Andreessen Horowitz, Point72 Invest in Crowd-Sourced Quantopian - sdouglas
http://www.bloomberg.com/news/articles/2016-11-14/andreessen-horowitz-point72-invest-in-crowd-sourced-quantopian
======
chollida1
> “I think of Quantopian as the next-generation BlackRock,” said Alex Rampell,
> a general partner with Andreessen Horowitz, who will be joining Quantopian’s
> board. “They can become a very large asset manager, but hopefully in a way
> that no one else can replicate by aggregating and harnessing the best
> talent.”

Hmmm.....

The thing is, until you actually manage money you can't really tell if you
have alpha or if you are one of the million monkeys typing out a novel on a
typewriter.

Are there people who aren't currently at funds who could be awesome quants?

    
    
      Absolutely.  Just working on the markets as a full time job is a large part of succeeding.
    

Can some of these strategies that quantopian users are coming up whit make
money?

    
    
      Of course, alpha is everywhere.
    

The biggest hurdle is again taking the theory and putting it into practice.
And then redoing it year over year.
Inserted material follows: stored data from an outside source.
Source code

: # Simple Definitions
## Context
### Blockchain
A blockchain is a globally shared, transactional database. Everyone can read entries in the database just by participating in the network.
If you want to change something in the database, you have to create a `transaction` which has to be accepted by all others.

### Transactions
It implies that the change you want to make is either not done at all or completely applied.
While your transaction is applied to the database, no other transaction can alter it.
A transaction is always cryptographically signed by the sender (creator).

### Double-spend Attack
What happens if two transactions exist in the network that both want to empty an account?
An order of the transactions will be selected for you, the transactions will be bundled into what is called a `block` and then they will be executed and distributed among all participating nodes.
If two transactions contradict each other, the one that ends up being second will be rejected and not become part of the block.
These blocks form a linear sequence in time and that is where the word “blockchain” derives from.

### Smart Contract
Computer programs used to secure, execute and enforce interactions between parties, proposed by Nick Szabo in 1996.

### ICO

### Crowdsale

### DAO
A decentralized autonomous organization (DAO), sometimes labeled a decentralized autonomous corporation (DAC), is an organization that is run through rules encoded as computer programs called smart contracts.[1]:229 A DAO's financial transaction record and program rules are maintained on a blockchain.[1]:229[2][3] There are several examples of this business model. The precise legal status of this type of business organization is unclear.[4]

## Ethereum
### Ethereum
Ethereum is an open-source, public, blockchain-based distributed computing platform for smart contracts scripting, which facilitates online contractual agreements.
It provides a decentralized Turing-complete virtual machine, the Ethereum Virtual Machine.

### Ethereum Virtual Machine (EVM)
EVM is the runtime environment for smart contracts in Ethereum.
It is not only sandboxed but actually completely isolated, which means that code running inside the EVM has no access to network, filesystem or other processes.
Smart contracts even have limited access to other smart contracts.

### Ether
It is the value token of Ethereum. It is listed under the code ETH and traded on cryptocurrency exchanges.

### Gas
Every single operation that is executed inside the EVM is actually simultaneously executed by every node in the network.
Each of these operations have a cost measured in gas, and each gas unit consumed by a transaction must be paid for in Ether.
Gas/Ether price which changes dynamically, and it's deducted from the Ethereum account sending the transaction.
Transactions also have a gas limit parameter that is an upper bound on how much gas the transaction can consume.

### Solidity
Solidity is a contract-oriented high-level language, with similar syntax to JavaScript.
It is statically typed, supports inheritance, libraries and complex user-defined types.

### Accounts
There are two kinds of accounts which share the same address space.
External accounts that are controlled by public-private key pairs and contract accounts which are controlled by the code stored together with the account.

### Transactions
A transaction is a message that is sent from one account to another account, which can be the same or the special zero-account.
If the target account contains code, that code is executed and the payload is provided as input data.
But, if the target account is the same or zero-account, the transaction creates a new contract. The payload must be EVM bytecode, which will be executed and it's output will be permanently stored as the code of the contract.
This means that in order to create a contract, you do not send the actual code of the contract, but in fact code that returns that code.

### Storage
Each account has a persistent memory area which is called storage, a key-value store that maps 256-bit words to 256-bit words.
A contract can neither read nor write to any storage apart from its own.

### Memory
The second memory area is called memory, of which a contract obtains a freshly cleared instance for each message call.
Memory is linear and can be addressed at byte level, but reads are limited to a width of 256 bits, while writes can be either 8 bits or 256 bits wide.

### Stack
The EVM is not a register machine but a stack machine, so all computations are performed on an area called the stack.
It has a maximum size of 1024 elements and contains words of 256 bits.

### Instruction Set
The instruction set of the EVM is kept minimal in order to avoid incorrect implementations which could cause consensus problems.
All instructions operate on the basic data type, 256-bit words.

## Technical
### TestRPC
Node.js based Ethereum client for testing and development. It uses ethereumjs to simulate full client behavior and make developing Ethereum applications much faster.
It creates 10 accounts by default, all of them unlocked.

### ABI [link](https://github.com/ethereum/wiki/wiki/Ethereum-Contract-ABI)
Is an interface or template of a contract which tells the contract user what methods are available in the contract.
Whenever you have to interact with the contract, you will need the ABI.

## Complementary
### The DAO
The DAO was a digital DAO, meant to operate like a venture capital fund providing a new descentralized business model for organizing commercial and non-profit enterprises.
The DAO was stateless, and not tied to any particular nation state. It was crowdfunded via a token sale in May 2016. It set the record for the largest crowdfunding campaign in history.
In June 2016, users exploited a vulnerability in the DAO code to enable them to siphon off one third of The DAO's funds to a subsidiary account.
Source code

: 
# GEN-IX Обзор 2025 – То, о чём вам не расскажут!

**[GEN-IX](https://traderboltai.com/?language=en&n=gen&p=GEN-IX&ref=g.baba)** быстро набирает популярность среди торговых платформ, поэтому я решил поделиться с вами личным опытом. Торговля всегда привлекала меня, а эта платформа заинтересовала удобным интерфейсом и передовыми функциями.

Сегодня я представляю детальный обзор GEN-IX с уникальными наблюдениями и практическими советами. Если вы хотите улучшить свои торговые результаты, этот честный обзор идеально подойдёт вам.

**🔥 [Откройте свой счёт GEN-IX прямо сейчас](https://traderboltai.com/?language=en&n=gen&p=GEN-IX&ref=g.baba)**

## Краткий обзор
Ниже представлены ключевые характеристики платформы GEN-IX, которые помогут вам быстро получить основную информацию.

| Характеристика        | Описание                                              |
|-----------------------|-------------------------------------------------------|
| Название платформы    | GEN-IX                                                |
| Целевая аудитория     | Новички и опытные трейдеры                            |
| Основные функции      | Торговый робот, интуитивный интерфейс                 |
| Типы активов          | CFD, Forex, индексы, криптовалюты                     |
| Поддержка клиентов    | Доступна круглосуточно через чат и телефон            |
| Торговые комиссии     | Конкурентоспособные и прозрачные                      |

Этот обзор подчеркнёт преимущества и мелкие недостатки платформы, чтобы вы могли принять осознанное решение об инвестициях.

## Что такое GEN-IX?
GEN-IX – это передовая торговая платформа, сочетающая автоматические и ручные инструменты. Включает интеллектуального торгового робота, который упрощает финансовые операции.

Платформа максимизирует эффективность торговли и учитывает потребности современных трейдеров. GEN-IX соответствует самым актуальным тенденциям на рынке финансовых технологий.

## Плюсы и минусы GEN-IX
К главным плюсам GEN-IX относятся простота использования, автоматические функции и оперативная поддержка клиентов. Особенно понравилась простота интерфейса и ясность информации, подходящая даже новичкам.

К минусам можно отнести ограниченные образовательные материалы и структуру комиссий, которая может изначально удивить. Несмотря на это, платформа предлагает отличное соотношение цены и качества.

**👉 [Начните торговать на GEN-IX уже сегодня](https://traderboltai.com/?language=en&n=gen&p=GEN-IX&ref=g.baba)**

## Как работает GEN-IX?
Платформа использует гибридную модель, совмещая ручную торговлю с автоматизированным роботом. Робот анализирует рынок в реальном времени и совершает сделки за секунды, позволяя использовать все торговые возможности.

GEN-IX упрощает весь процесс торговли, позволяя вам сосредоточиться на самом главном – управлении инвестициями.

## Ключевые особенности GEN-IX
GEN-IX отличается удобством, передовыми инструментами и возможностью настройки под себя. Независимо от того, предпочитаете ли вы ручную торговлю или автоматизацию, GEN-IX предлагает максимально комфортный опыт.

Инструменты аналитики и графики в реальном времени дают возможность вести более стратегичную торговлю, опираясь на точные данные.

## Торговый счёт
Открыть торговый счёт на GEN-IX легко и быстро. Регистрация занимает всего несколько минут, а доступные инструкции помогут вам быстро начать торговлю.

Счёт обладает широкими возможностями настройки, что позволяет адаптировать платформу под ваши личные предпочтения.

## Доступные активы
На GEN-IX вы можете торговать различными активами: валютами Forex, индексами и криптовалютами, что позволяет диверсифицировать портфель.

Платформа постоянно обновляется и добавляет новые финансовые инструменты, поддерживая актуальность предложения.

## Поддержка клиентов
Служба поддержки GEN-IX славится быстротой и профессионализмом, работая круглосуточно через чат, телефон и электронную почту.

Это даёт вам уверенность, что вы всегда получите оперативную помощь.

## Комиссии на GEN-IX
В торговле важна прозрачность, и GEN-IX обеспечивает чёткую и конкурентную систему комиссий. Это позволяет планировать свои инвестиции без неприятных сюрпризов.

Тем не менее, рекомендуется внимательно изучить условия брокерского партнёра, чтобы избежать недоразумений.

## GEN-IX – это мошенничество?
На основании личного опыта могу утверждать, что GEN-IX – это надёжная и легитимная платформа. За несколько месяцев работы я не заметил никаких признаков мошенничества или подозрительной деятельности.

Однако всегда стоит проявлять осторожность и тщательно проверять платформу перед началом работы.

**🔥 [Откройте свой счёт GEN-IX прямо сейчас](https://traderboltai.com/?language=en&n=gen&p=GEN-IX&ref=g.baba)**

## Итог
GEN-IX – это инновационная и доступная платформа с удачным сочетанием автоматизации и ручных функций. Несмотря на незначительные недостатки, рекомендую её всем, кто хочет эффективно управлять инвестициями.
I mean making money from 2008 until now
isn't really proof of much as the market has been up and to the right almost
the entire time.

I don't want to sound really dismissive, but until a quantopian fund
successfully manages say 200 million with returns of S&P + 5% over a period of
say 5 years its probably best to cool the hype:)

And I say this as someone who is a big fan of what they are doing. It's just
in finance you see alot of hype and you learn very quickly, that the
scoreboard is everything, nothing cuts through bullshit faster than actual
returns data net of fees.

I've written alot about quantopian and them turning themselves into a fund of
sorts if anyone is interested.

[https://news.ycombinator.com/item?id=12335272#12336086](https://news.ycombinator.com/item?id=12335272#12336086)

[https://news.ycombinator.com/item?id=12171843#12173142](https://news.ycombinator.com/item?id=12171843#12173142)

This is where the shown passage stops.